Which might explain why perpetual nice guy Alan Davies is a regular, along with a cuddly Stephen Fry, who has the air of your favourite eccentric school teacher. "He is the perfect host," says Lloyd. "He is enormously well-informed. For example, he knows the Godfather Part II off by heart and could also tell you more about porpoises than you could ever want to know."

QI facts about QI

The QI theme music is by Howard Goodall, who has written themes for Blackadder, Red Dwarf, and the Vicar of Dibley. He's also actually been a panellist on QI.

The highest score in QI (so far) was attained by comedy actor Helen Atkinson-Wood, who correctly identified the chemical equation for the oxidation of glucose (or, as she put it, an explosion in a custard factory). However, in the Children in Need 2006 episode, Jonathan Ross was given a somewhat excessive 3,000,000 points - but that's just silly.

The lowest score is -144 by Alan Davies, who got a 150 point penalty for suggesting Gandhi's first name was Randy.

QI-dquarters

QI is more than just a quiz show, you know. John Lloyd has actually created a production company with that name, and they have a special QI building in a Georgian building in Oxford.

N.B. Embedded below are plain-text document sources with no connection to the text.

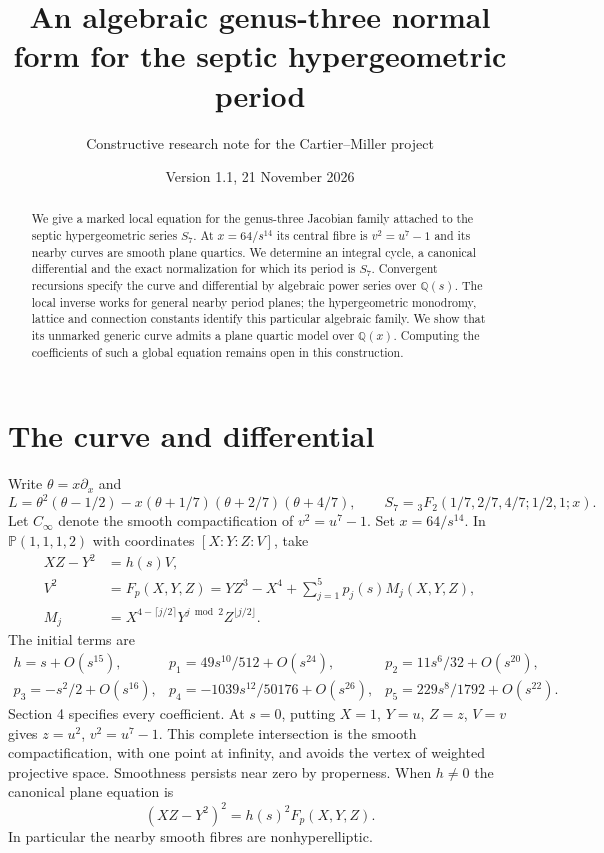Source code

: \documentclass[10pt]{article}
\title{An algebraic genus-three normal form for the septic hypergeometric period}
\author{Constructive research note for the Cartier--Miller project}
\date{Version 1.1, 21 November 2026}
\newcommand{\Q}{\mathbb Q}\newcommand{\C}{\mathbb C}\newcommand{\Z}{\mathbb Z}
\begin{document}
\maketitle
\begin{abstract}
We give a marked local equation for the genus-three Jacobian family attached to the septic hypergeometric series $S_7$. At $x=64/s^{14}$ its central fibre is $v^2=u^7-1$ and its nearby curves are smooth plane quartics. We determine an integral cycle, a canonical differential and the exact normalization for which its period is $S_7$. Convergent recursions specify the curve and differential by algebraic power series over $\Q(s)$. The local inverse works for general nearby period planes; the hypergeometric monodromy, lattice and connection constants identify this particular algebraic family. We show that its unmarked generic curve admits a plane quartic model over $\Q(x)$. Computing the coefficients of such a global equation remains open in this construction.
\end{abstract}

\section{The curve and differential}
Write $\theta=x\partial_x$ and
\[
 L=\theta^2(\theta-1/2)-x(\theta+1/7)(\theta+2/7)(\theta+4/7),
 \qquad S_7={}_3F_2(1/7,2/7,4/7;1/2,1;x).
\]
Let $C_\infty$ denote the smooth compactification of $v^2=u^7-1$. Set $x=64/s^{14}$. In $\mathbb P(1,1,1,2)$ with coordinates $[X:Y:Z:V]$, take
\begin{align}
 XZ-Y^2&=h(s)V,\label{curve1}\\
 V^2&=F_p(X,Y,Z)=YZ^3-X^4+\sum_{j=1}^5p_j(s)M_j(X,Y,Z),\label{curve2}\\
 M_j&=X^{4-\lceil j/2\rceil}Y^{j\bmod2}Z^{\lfloor j/2\rfloor}.\nonumber
\end{align}
The initial terms are
\[
\begin{array}{lll}
 h=s+O(s^{15}),& p_1=49s^{10}/512+O(s^{24}),&
 p_2=11s^6/32+O(s^{20}),\\
 p_3=-s^2/2+O(s^{16}),&p_4=-1039s^{12}/50176+O(s^{26}),&
 p_5=229s^8/1792+O(s^{22}).
\end{array}
\]
Section 4 specifies every coefficient. At $s=0$, putting $X=1$, $Y=u$, $Z=z$, $V=v$ gives $z=u^2$, $v^2=u^7-1$. This complete intersection is the smooth compactification, with one point at infinity, and avoids the vertex of weighted projective space. Smoothness persists near zero by properness. When $h\ne0$ the canonical plane equation is
\[
 (XZ-Y^2)^2=h(s)^2 F_p(X,Y,Z).
\]
In particular the nearby smooth fibres are nonhyperelliptic.
\end{document}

The QI headquarters feature a café, bookshop, vodka bar and members-only club. Naturally, the books in the bookshop are not arranged in any sensible or coherent way - the books are just grouped together if they share running themes or quirks, so science books intermingle with novels and crime with humour.

The place is also a bit posh, with the head chef having trained with Jamie Oliver, and if you want to sit in the members area you have to hand in your mobile phone at reception. And don't disturb the QI elves - that band of busy brain-boxes who spend all their time researching facts for the show!